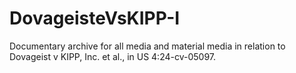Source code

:# DovageisteVsKIPP-I
Documentary archive for all media and material media in relation to Dovageist v KIPP, Inc. et al., in US 4:24-cv-05097.
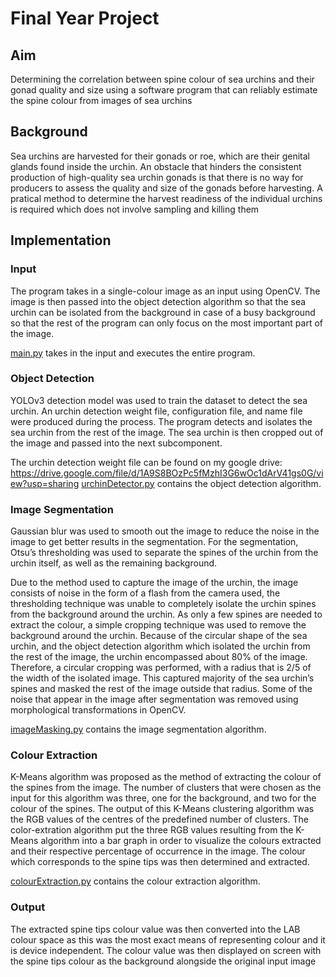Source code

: # Final Year Project

## Aim
Determining the correlation between spine colour of sea urchins and their gonad quality and size using a software program that can reliably estimate the spine colour from images of sea urchins

## Background

Sea urchins are harvested for their gonads or roe, which are their genital glands found inside the urchin. An obstacle that hinders the consistent production of high-quality sea urchin gonads is that there is no way for producers to assess the quality and size of the gonads before harvesting. A pratical method to determine the harvest readiness of the individual urchins is required which does not involve sampling and killing them

## Implementation

### Input
The program takes in a single-colour image as an input using OpenCV. The image is then passed into the object detection algorithm so that the sea urchin can be isolated from the background in case of a busy background so that the rest of the program can only focus on the most important part of the image. 

[main.py](main.py) takes in the input and executes the entire program.

### Object Detection
YOLOv3 detection model was used to train the dataset to detect the sea urchin. An urchin detection weight file, configuration file, and name file were produced during the process. The program detects and isolates the sea urchin from the rest of the image. The sea urchin is then cropped out of the image and passed into the next subcomponent.

The urchin detection weight file can be found on my google drive: https://drive.google.com/file/d/1A9S8BOzPc5fMzhI3G6wOc1dArV41gs0G/view?usp=sharing
[urchinDetector.py](urchinDetector.py) contains the object detection algorithm.

### Image Segmentation
Gaussian blur was used to smooth out the image to reduce the noise in the image to get better results in the segmentation. For the segmentation, Otsu’s thresholding was used to separate the spines of the urchin from the urchin itself, as well as the remaining background.  

Due to the method used to capture the image of the urchin, the image consists of noise in the form of a flash from the camera used, the thresholding technique was unable to completely isolate the urchin spines from the background around the urchin. As only a few spines are needed to extract the colour, a simple cropping technique was used to remove the background around the urchin. Because of the circular shape of the sea urchin, and the object detection algorithm which isolated the urchin from the rest of the image, the urchin encompassed about 80% of the image. Therefore, a circular cropping was performed, with a radius that is 2/5 of the width of the isolated image. This captured majority of the sea urchin’s spines and masked the rest of the image outside that radius. Some of the noise that appear in the image after segmentation was removed using morphological transformations in OpenCV. 

[imageMasking.py](imageMasking.py) contains the image segmentation algorithm.

### Colour Extraction
K-Means algorithm was proposed as the method of extracting the colour of the spines from the image. The number of clusters that were chosen as the input for this algorithm was three, one for the background, and two for the colour of the spines. The output of this K-Means clustering algorithm was the RGB values of the centres of the predefined number of clusters. The color-extration algorithm put the three RGB values resulting from the K-Means algorithm into a bar graph in order to visualize the colours extracted and their respective percentage of occurrence in the image. The colour which corresponds to the spine tips was then determined and extracted.

[colourExtraction.py](colourExtraction.py) contains the colour extraction algorithm.

### Output
The extracted spine tips colour value was then converted into the LAB colour space as this was the most exact means of representing colour and it is device independent. The colour value was then displayed on screen with the spine tips colour as the background alongside the original input image


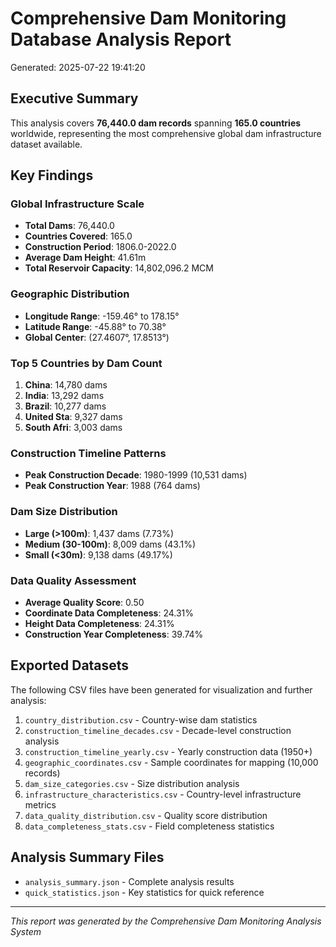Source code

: # Comprehensive Dam Monitoring Database Analysis Report

Generated: 2025-07-22 19:41:20

## Executive Summary

This analysis covers **76,440.0 dam records** spanning **165.0 countries** worldwide, representing the most comprehensive global dam infrastructure dataset available.

## Key Findings

### Global Infrastructure Scale
- **Total Dams**: 76,440.0
- **Countries Covered**: 165.0
- **Construction Period**: 1806.0-2022.0
- **Average Dam Height**: 41.61m
- **Total Reservoir Capacity**: 14,802,096.2 MCM

### Geographic Distribution
- **Longitude Range**: -159.46° to 178.15°
- **Latitude Range**: -45.88° to 70.38°
- **Global Center**: (27.4607°, 17.8513°)

### Top 5 Countries by Dam Count
1. **China**: 14,780 dams
2. **India**: 13,292 dams
3. **Brazil**: 10,277 dams
4. **United Sta**: 9,327 dams
5. **South Afri**: 3,003 dams

### Construction Timeline Patterns
- **Peak Construction Decade**: 1980-1999 (10,531 dams)
- **Peak Construction Year**: 1988 (764 dams)

### Dam Size Distribution
- **Large (>100m)**: 1,437 dams (7.73%)
- **Medium (30-100m)**: 8,009 dams (43.1%)
- **Small (<30m)**: 9,138 dams (49.17%)

### Data Quality Assessment
- **Average Quality Score**: 0.50
- **Coordinate Data Completeness**: 24.31%
- **Height Data Completeness**: 24.31%
- **Construction Year Completeness**: 39.74%

## Exported Datasets

The following CSV files have been generated for visualization and further analysis:

1. `country_distribution.csv` - Country-wise dam statistics
2. `construction_timeline_decades.csv` - Decade-level construction analysis
3. `construction_timeline_yearly.csv` - Yearly construction data (1950+)
4. `geographic_coordinates.csv` - Sample coordinates for mapping (10,000 records)
5. `dam_size_categories.csv` - Size distribution analysis
6. `infrastructure_characteristics.csv` - Country-level infrastructure metrics
7. `data_quality_distribution.csv` - Quality score distribution
8. `data_completeness_stats.csv` - Field completeness statistics

## Analysis Summary Files

- `analysis_summary.json` - Complete analysis results
- `quick_statistics.json` - Key statistics for quick reference

---

*This report was generated by the Comprehensive Dam Monitoring Analysis System*
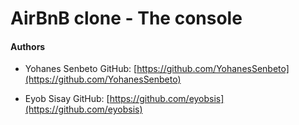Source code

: # AirBnB clone - The console

#### Authors

- Yohanes Senbeto
  GitHub: [https://github.com/YohanesSenbeto](https://github.com/YohanesSenbeto)

- Eyob Sisay
  GitHub: [https://github.com/eyobsis](https://github.com/eyobsis)
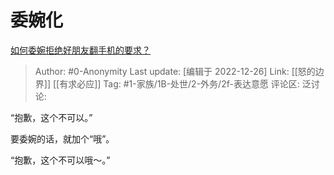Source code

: # 委婉化
[如何委婉拒绝好朋友翻手机的要求？](https://www.zhihu.com/question/41033195/answer/2816457653)

> Author: #0-Anonymity
> Last update: [编辑于 2022-12-26]
> Link: [[怒的边界]] [[有求必应]]
> Tag: #1-家族/1B-处世/2-外务/2f-表达意愿 
> 评论区:
> 泛讨论:

“抱歉，这个不可以。”

要委婉的话，就加个“哦”。

“抱歉，这个不可以哦～。”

▬▬▬▬▬▬

WHAT YOU WILL DO: Gather from the entries above all lines that include the string "contains".

RESULT OF THE EXERCISE:
[urchinDetector.py](urchinDetector.py) contains the object detection algorithm.
[imageMasking.py](imageMasking.py) contains the image segmentation algorithm.
[colourExtraction.py](colourExtraction.py) contains the colour extraction algorithm.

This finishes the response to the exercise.